This review is taken from PN Review 27, Volume 9 Number 1, September - October 1982.

Andrew Louth on the New Oxford Book of Christian Verse

Andrew Louth

A good anthology ought to provoke surprise, and that at two levels: it ought to surprise and delight as it reveals lacunae in one's own reading, and it ought to surprise and lead to reflection as it queries what one might call the 'shape' of one's reading. Both kinds of surprise are, of course, subjective reactions on the part of the reader, but if the former kind is most nearly merely subjective, the latter is more likely to be a challenge to the accepted idea of what, in this case, 'Christian verse' is. Measured against such criteria, this new Oxford anthology is remarkably successful: there are plenty of individual delights, and the historical 'shape' of English Christian verse is made out to be rather different from what one might have expected. Among the individual delights let me record Mary Herbert's vigorous and elegant paraphrases of the psalms from the Sidney Psalter, Edward Taylor, and John Brooks Wheelwright's astonishingly successful essay of a 'high style' in his 'Forty Days'. But the historical shape suggested by Donald Davie surprises too.
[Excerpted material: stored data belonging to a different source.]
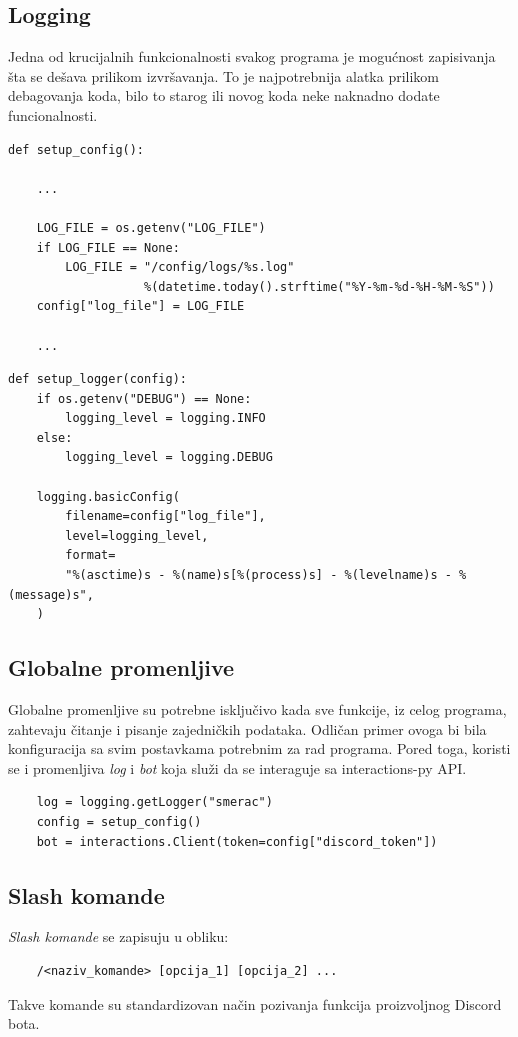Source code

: \documentclass[a4paper,11pt]{article}
\begin{document}
\subsection{Logging}
Jedna od krucijalnih funkcionalnosti svakog programa je mogućnost zapisivanja šta se dešava prilikom izvršavanja. To je najpotrebnija alatka prilikom debagovanja koda, bilo to starog ili novog koda neke naknadno dodate funcionalnosti.
\begin{verbatim}
def setup_config():
    
    ...

    LOG_FILE = os.getenv("LOG_FILE")
    if LOG_FILE == None:
        LOG_FILE = "/config/logs/%s.log"
                   %(datetime.today().strftime("%Y-%m-%d-%H-%M-%S"))
    config["log_file"] = LOG_FILE
    
    ...
\end{verbatim}
\begin{verbatim}
def setup_logger(config):
    if os.getenv("DEBUG") == None:
        logging_level = logging.INFO
    else:
        logging_level = logging.DEBUG

    logging.basicConfig(
        filename=config["log_file"],
        level=logging_level,
        format=
        "%(asctime)s - %(name)s[%(process)s] - %(levelname)s - %(message)s",
    )
\end{verbatim}
\subsection{Globalne promenljive}
Globalne promenljive su potrebne isključivo kada sve funkcije, iz celog programa, zahtevaju čitanje i pisanje zajedničkih podataka. Odličan primer ovoga bi bila konfiguracija sa svim postavkama potrebnim za rad programa. Pored toga, koristi se i promenljiva \textit{log} i \textit{bot} koja služi da se interaguje sa interactions-py API.
\begin{verbatim}
    log = logging.getLogger("smerac")
    config = setup_config()
    bot = interactions.Client(token=config["discord_token"])
\end{verbatim}
\newpage
\subsection{Slash komande}
\textit{Slash komande} se zapisuju u obliku:
\begin{verbatim}
    /<naziv_komande> [opcija_1] [opcija_2] ...
\end{verbatim}
Takve komande su standardizovan način pozivanja funkcija proizvoljnog Discord bota.
\end{document}
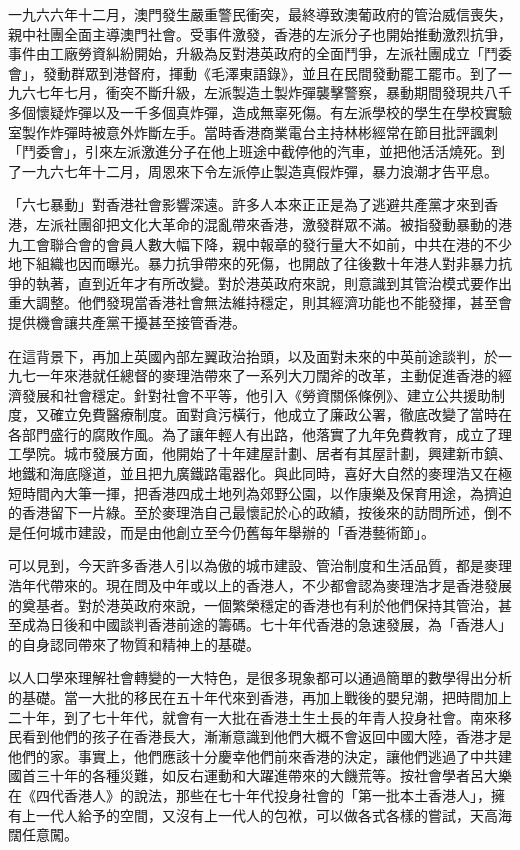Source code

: 一九六六年十二月，澳門發生嚴重警民衝突，最終導致澳葡政府的管治威信喪失，親中社團全面主導澳門社會。受事件激發，香港的左派分子也開始推動激烈抗爭，事件由工廠勞資糾紛開始，升級為反對港英政府的全面鬥爭，左派社團成立「鬥委會」，發動群眾到港督府，揮動《毛澤東語錄》，並且在民間發動罷工罷市。到了一九六七年七月，衝突不斷升級，左派製造土製炸彈襲擊警察，暴動期間發現共八千多個懷疑炸彈以及一千多個真炸彈，造成無辜死傷。有左派學校的學生在學校實驗室製作炸彈時被意外炸斷左手。當時香港商業電台主持林彬經常在節目批評諷刺「鬥委會」，引來左派激進分子在他上班途中截停他的汽車，並把他活活燒死。到了一九六七年十二月，周恩來下令左派停止製造真假炸彈，暴力浪潮才告平息。

「六七暴動」對香港社會影響深遠。許多人本來正正是為了逃避共產黨才來到香港，左派社團卻把文化大革命的混亂帶來香港，激發群眾不滿。被指發動暴動的港九工會聯合會的會員人數大幅下降，親中報章的發行量大不如前，中共在港的不少地下組織也因而曝光。暴力抗爭帶來的死傷，也開啟了往後數十年港人對非暴力抗爭的執著，直到近年才有所改變。對於港英政府來說，則意識到其管治模式要作出重大調整。他們發現當香港社會無法維持穩定，則其經濟功能也不能發揮，甚至會提供機會讓共產黨干擾甚至接管香港。

在這背景下，再加上英國內部左翼政治抬頭，以及面對未來的中英前途談判，於一九七一年來港就任總督的麥理浩帶來了一系列大刀闊斧的改革，主動促進香港的經濟發展和社會穩定。針對社會不平等，他引入《勞資關係條例》、建立公共援助制度，又確立免費醫療制度。面對貪污橫行，他成立了廉政公署，徹底改變了當時在各部門盛行的腐敗作風。為了讓年輕人有出路，他落實了九年免費教育，成立了理工學院。城市發展方面，他開始了十年建屋計劃、居者有其屋計劃，興建新市鎮、地鐵和海底隧道，並且把九廣鐵路電器化。與此同時，喜好大自然的麥理浩又在極短時間內大筆一揮，把香港四成土地列為郊野公園，以作康樂及保育用途，為擠迫的香港留下一片綠。至於麥理浩自己最懷記於心的政績，按後來的訪問所述，倒不是任何城市建設，而是由他創立至今仍舊每年舉辦的「香港藝術節」。

可以見到，今天許多香港人引以為傲的城市建設、管治制度和生活品質，都是麥理浩年代帶來的。現在問及中年或以上的香港人，不少都會認為麥理浩才是香港發展的奠基者。對於港英政府來說，一個繁榮穩定的香港也有利於他們保持其管治，甚至成為日後和中國談判香港前途的籌碼。七十年代香港的急速發展，為「香港人」的自身認同帶來了物質和精神上的基礎。

以人口學來理解社會轉變的一大特色，是很多現象都可以通過簡單的數學得出分析的基礎。當一大批的移民在五十年代來到香港，再加上戰後的嬰兒潮，把時間加上二十年，到了七十年代，就會有一大批在香港土生土長的年青人投身社會。南來移民看到他們的孩子在香港長大，漸漸意識到他們大概不會返回中國大陸，香港才是他們的家。事實上，他們應該十分慶幸他們前來香港的決定，讓他們逃過了中共建國首三十年的各種災難，如反右運動和大躍進帶來的大饑荒等。按社會學者呂大樂在《四代香港人》的說法，那些在七十年代投身社會的「第一批本土香港人」，擁有上一代人給予的空間，又沒有上一代人的包袱，可以做各式各樣的嘗試，天高海闊任意闖。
The seventeenth century is the best represented, naturally enough, but the eighteenth century-the century of Voltaire and Hume, and also of Eliot's 'dissociation of sensibility'-scarcely less so. Here Davie draws on a deep vein of Christian verse, the verse of Watts and Wesley and Cowper, and also the elegant moral reflection of Christopher Smart, reminding one curiously of Hume on the one hand and Jane Austen on the other (though representation ...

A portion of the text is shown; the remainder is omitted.